Problem 3 - Entrance Test

Since the sum of the angles in a triangle is 180°, we can use the Law of Sines to relate the lengths of the sides of the triangle to the sines of the angles. The Law of Sines states that for any triangle with sides a, b, and c, and opposite angles A, B, and C, respectively, we have a/sin(A) = b/sin(B) = c/sin(C). In this case, we have ∠A = 60°, ∠B = 80°, and ∠C = 40°, so we can write AB/sin(40°) = AC/sin(80°).
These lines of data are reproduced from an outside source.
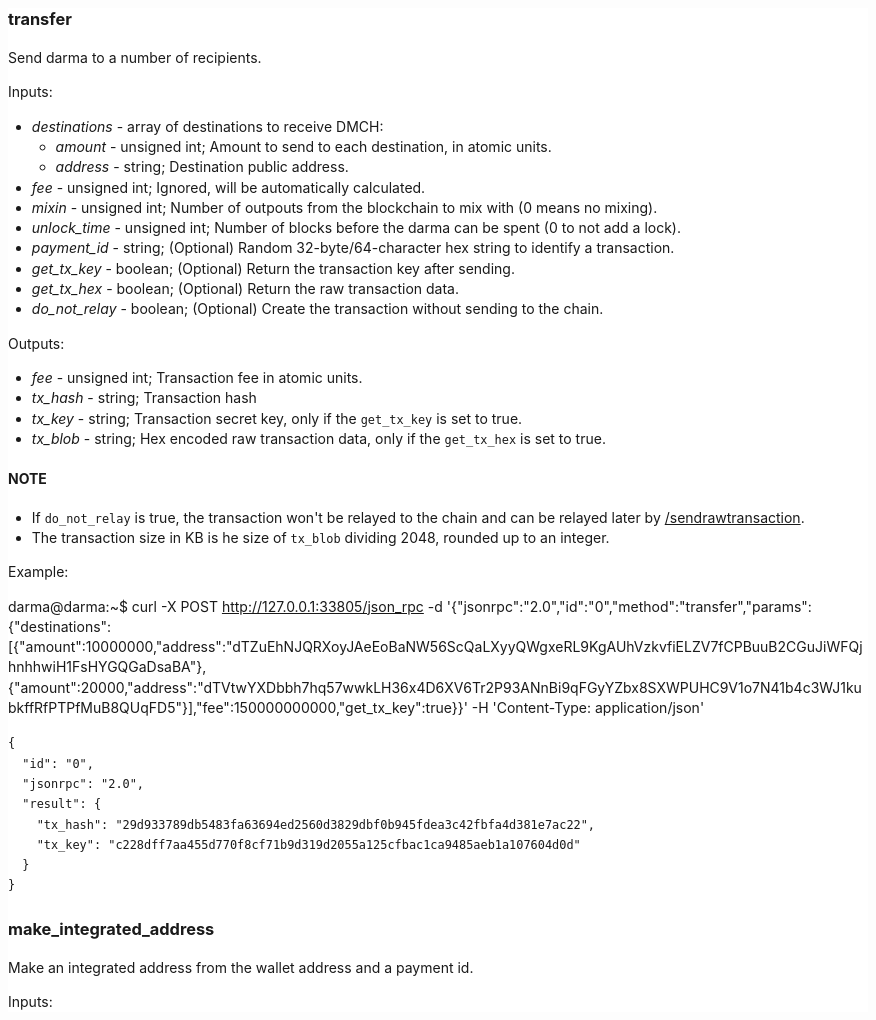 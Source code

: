 ### transfer

Send darma to a number of recipients.

Inputs:

* *destinations* - array of destinations to receive DMCH:
  * *amount* - unsigned int; Amount to send to each destination, in atomic units.
  * *address* - string; Destination public address.
* *fee* - unsigned int; Ignored, will be automatically calculated.
* *mixin* - unsigned int; Number of outpouts from the blockchain to mix with (0 means no mixing).
* *unlock_time* - unsigned int; Number of blocks before the darma can be spent (0 to not add a lock).
* *payment_id* - string; (Optional) Random 32-byte/64-character hex string to identify a transaction.
* *get_tx_key* - boolean; (Optional) Return the transaction key after sending.
* *get_tx_hex* - boolean; (Optional) Return the raw transaction data.
* *do_not_relay* - boolean; (Optional) Create the transaction without sending to the chain.

Outputs:

* *fee* - unsigned int; Transaction fee in atomic units.
* *tx_hash* - string; Transaction hash
* *tx_key* - string; Transaction secret key, only if the `get_tx_key` is set to true.
* *tx_blob* - string; Hex encoded raw transaction data, only if the `get_tx_hex` is set to true.

#### NOTE
* If `do_not_relay` is true, the transaction won't be relayed to the chain and can be relayed later by [/sendrawtransaction](#sendrawtransaction).
* The transaction size in KB is he size of `tx_blob` dividing 2048, rounded up to an integer.

Example:

darma@darma:~$</span> curl -X POST http://127.0.0.1:33805/json_rpc -d '{"jsonrpc":"2.0","id":"0","method":"transfer","params":{"destinations":[{"amount":10000000,"address":"dTZuEhNJQRXoyJAeEoBaNW56ScQaLXyyQWgxeRL9KgAUhVzkvfiELZV7fCPBuuB2CGuJiWFQjhnhhwiH1FsHYGQGaDsaBA"},{"amount":20000,"address":"dTVtwYXDbbh7hq57wwkLH36x4D6XV6Tr2P93ANnBi9qFGyYZbx8SXWPUHC9V1o7N41b4c3WJ1kubkffRfPTPfMuB8QUqFD5"}],"fee":150000000000,"get_tx_key":true}}' -H 'Content-Type: application/json'
```
{
  "id": "0",
  "jsonrpc": "2.0",
  "result": {
    "tx_hash": "29d933789db5483fa63694ed2560d3829dbf0b945fdea3c42fbfa4d381e7ac22",
    "tx_key": "c228dff7aa455d770f8cf71b9d319d2055a125cfbac1ca9485aeb1a107604d0d"
  }
}
```

### make_integrated_address

Make an integrated address from the wallet address and a payment id.

Inputs:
Therefore, the ratio of the length of side AB to the length of side AC is AB/AC = sin(80°)/sin(40°). Using the double-angle formula for sine, which is sin(2x) = 2sin(x)cos(x), we can rewrite sin(80°) as sin(2*40°) = 2sin(40°)cos(40°), so AB/AC = 2sin(40°)cos(40°)/sin(40°) = 2cos(40°). Using the fact that cos(40°) = cos(60° - 20°) and the angle subtraction formula for cosine, which is cos(a - b) = cos(a)cos(b) + sin(a)sin(b), we can rewrite cos(40°) as cos(60° - 20°) = cos(60°)cos(20°) + sin(60°)sin(20°) = (1/2)cos(20°) + (√3/2)sin(20°). However, to solve the problem we use the law of sines: AB/AC = sin(40°)/sin(80°) = sin(40°)/sin(2*40°) = sin(40°)/(2*sin(40°)*cos(40°)) = 1/(2cos(40°)). Since cos(40°) = cos(60° - 20°) we need to calculate this value or find an alternative approach to get the value of the ratio.